The final cell concentration for cell sorting should be between 5 x 106 and 30 x 106 cells per ml depending on the concentration that the cells tend to aggregate. For lymphocytes, the suggested concentration is 20-30 x 106 per ml. Cell line concentration should be 5-10 x 106 per ml. As a rough estimate, for every 10 million cells per ml, the instrument can be run at 10,000 cells per second. For example, if lymphocytes were concentrated to 20 million per ml, the flow rate at the instrument could be run as high as 20,000 cells per second. Cells larger than lymphocytes require a larger nozzle to be placed on the instrument and the flow rate is lower.

Cell Sample Filtering

Just prior to sorting, cells should be filtered through nylon mesh. 70µm mesh filters (Falcon 352350) available through Biochem Stores are recommended. Filtering cells greatly reduces the probability of plugging the instrument during sorting. As a general rule, we will not sort unfiltered samples. We want to insure a successful sort and once the instrument is plugged, it may take as long as an hour to bring the instrument back to its original configuration. Time used to unplug the nozzle and bring the instrument back to sorting status may use up your scheduled time. If the cell preparation tends to re-clump after filtering, then addition of DNase to the sample may help eliminate aggregation. See Disaggregation of Clumps Using DNase for more information.

Sort Collection Tubes

The FACS DiVa can sort into Eppendorf tubes, 12 x 75mm test tubes, 15ml conical centrifuge tubes, or 96 well plates. For sorts where the sorted population constitutes from 10% to 99% of the original population, 15ml conical centrifuge tubes are recommended. They should be filled with 5ml of culture media to keep the sorted cells healthy. If the sorted population is less than 10% of the original then the 15ml collection tubes should be filled with 10-13ml of media or 12 x 75 tubes used with several ml of media.

Sort Media

There are three types of sheath fluid that can be used in the DiVa: Facility supplied with antifungal/antibacterial agent; Facility supplied without antifungal/antibacterial agent; and 1X PBS. Both Facility supplied sheath fluids are essentially PBS with or without an antifungal/antibacterial preservative agent (Proclin 300).
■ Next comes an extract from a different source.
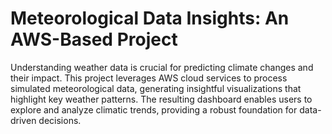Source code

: # Meteorological Data Insights: An AWS-Based Project
 
Understanding weather data is crucial for predicting climate changes and their impact. This project leverages AWS cloud services to process simulated meteorological data, generating insightful visualizations that highlight key weather patterns. The resulting dashboard enables users to explore and analyze climatic trends, providing a robust foundation for data-driven decisions.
Most cell types tolerate exposure to the sheath fluid preservative and thrive after sorting. Some cells, such as human stem cells and human dendritic cells, do not tolerate exposure and tend to die quickly. In experiments where cells may not tolerate exposure to the sheath fluid preservative, we recommend substituting either Facility supplied preservative-free sheath fluid or 1X PBS. To allow enough set up time to prepare the instrument using 1X PBS, the lab requesting the sort should bring 4-6L of 1X PBS to the Facility the day before the sort. The amount needed for the sort will depend on the length of time scheduled. Please ask one of the Facility personnel for advice on the amount of PBS needed.

Phenyl Red

Resuspension of cells in media containing phenyl red should be avoided whenever possible. Phenyl red may increase the background fluorescence of cells.